(This is a link to the previous installment of this series. Chain clicks to find them all.)
Wow, interest in this series waned abruptly, and once again I notice how much my motivation to blog is tied to getting feedback. (Which I still believe to be the norm among non-commercial bloggers.) Well, I had already started with this entry, so I finished it, but it just might be the last.
Army of Allah
The biggest issue with this card is obviously its name. Aside from that, it would definitely be printable as is, although the restriction to attacking creatures isn’t especially white, and its power level is a bit below what we can expect – the staple card fulfilling this function nowadays is [card]Fortify[/card], after all. I actually consider another card the closest to an update, though, because of the religious connotations of the original, since it is tied closer to the color White:
Neither abilitiy of this card could be saved – banding is just way too complicated.
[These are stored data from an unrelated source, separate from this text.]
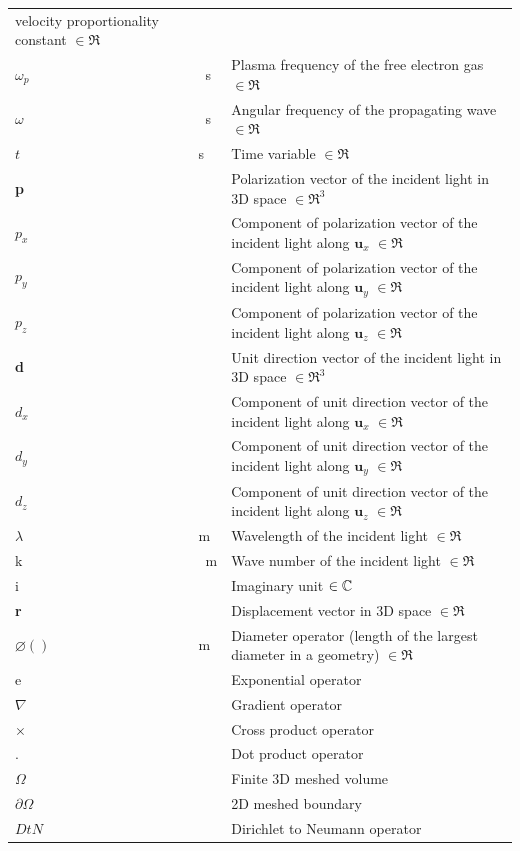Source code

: \documentclass[12pt]{article}
\begin{document}
\begin{longtable*}{l l p{12cm}}
		velocity proportionality constant $\in \Re$ \\ $\omega_p$ & \si{\per \second} &
		Plasma frequency of the free electron gas $\in \Re$ \\ $\omega$ & \si{\per
			\second} & Angular frequency of the propagating wave $\in \Re$ \\ $t$ &
		\si{\second} & Time variable $\in \Re$ \\ \textbf{p} &  & Polarization vector
		of the incident light in 3D space $\in \Re^3$ \\ $p_x$ &  & Component of
		polarization vector of the incident light along $\textbf{u}_x$ $\in \Re$ \\
		$p_y$ &  & Component of polarization vector of the incident light along
		$\textbf{u}_y$ $\in \Re$ \\ $p_z$ &  & Component of polarization vector of the
		incident light along $\textbf{u}_z$ $\in \Re$ \\ \textbf{d} & & Unit direction
		vector of the incident light in 3D space $\in \Re^3$ \\ $d_x$ & & Component of
		unit direction vector of the incident light along $\textbf{u}_x$ $\in \Re$ \\
		$d_y$ & & Component of unit direction vector of the incident light along
		$\textbf{u}_y$ $\in \Re$ \\ $d_z$ & & Component of unit direction vector of the
		incident light along $\textbf{u}_z$ $\in \Re$ \\ $\lambda$ & \si{\meter} &
		Wavelength of the incident light $\in \Re$ \\ k & \si{\per \meter} & Wave
		number of the incident light $\in \Re$ \\ i & & Imaginary unit $\in \Bbb C$ \\
		\textbf{r} &  & Displacement vector in 3D space $\in \Re$ \\ $\varnothing()$ &
		\si{\meter} & Diameter operator (length of the largest diameter in a geometry)
		$\in \Re$ \\ e & & Exponential operator \\ $\nabla$ & & Gradient operator \\
		$\times$ & & Cross product operator \\ $\textbf{.}$ & & Dot product operator \\
		$\Omega$ & & Finite 3D meshed volume \\ $\partial \Omega$ & & 2D meshed
		boundary \\ $DtN$ & & Dirichlet to Neumann operator \\ \bottomrule
	\end{longtable*}
	
\end{document}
Also, specifically referring to another card by name isn’t something I feel is good game design. (Okay, there is some merit in giving inexperienced players a direction in both limited and casual deckbuilding by pointing them that explicitly towards certain combos, but I still hate this, and it’s not what Camel does anyway.) Oh yes, and with my redesigned Desert that ability would of course be totally meaningless!
So, once again, I had to fall back on the card’s flavor, which is about helping your other creatures to survive harsh conditions. Actually, camels are themselves rather tough beasts, so I reflected that, too.
That’s probably the greatest card name ever… on the causing trouble scale, at least. Apart from that, I’m not happy with this card’s mechanical execution. That is a very demanding mana cost here, and it is totally fine if an enchantment with that cost just gives +2/+1 to all of your creatures. Instead, though, there are no less than three disadvantages tacked onto it: The bonus only affects white creatures; it also affects your opponent’s creatures; and most importantly, your opponent (even a specifically chosen opponent in a multiplayer game) must have permanents of a specifically chosen color on the battlefield at all times, or you have to sacrifice your enchantment. That last stipulation alone makes this card essentially unplayable in constructed, but even in limited that is a real issue (in addition to that forbidding mana cost), since you will often attack with a superior force, only to lose your attackers after combat to your opponent’s smaller creatures because those take your stats-boosting enchantment with them if they all die.
I believe that Jihad’s mana cost is already enough of a hoop to jump through, and that it is also doing a fine job of conveying the card’s flavor all by itself in conjunction with its name. Note also that jihad is a religious duty which does not end with the defeat of an enemy (or even requires an enemy, for that matter), but needs to be upheld continuously. So I decided that all that was needed was cleaning this card up, and created a design for those limited environments where its mana cost can be supported at least by some decks.
Hating on specific creature tribes is another misguided concept in my opinion. It makes for terrible limited play, and produces fringe sideboard cards for constructed at best. Djinns and especially efreets being rather seldomly used creature types (Khans of Tarkir block notwithstanding) doesn’t make this any better.
The origin of this mechanic is the Islamic interpretation of King Suleiman as the ruler over jinns, and I see no need that this rulership expresses itself in killing them. However, positive interactions face the issue that djinns, efreets and demons are just not white creature tribes in Magic, so I looked for other hooks. Suleiman is generally described as wise, wealthy and powerful, and he is said to control the winds, which gave me more than enough to work with.
This card feels definitely out of flavor for White with modern sensibilities, but in fact each color is allowed to have trample, although White is probably making the least use of it. Its power level is low, even for limited, but it is still a perfectly usable creature, and if there were specific reasons to put in into a set (for example, tribal synergies with its current creature type, knight), the only thing standing in the way would, once again, be its name. Apart from that, this design is acceptable as is.
So, this card is about playing a game within the game to reflect the concept of a story told within a story. No matter how adorable that design might look, it plays absolutely horrible. So, what to do?
Well, the story of Shahrazad is that of a young woman fated to get executed the next day, but prolonging her life by telling the king who would have her killed stories, which turn out so entertaining that he decides to let her live for just one more day, again and again. Now that is a concept which translates nicely into game terms, I think!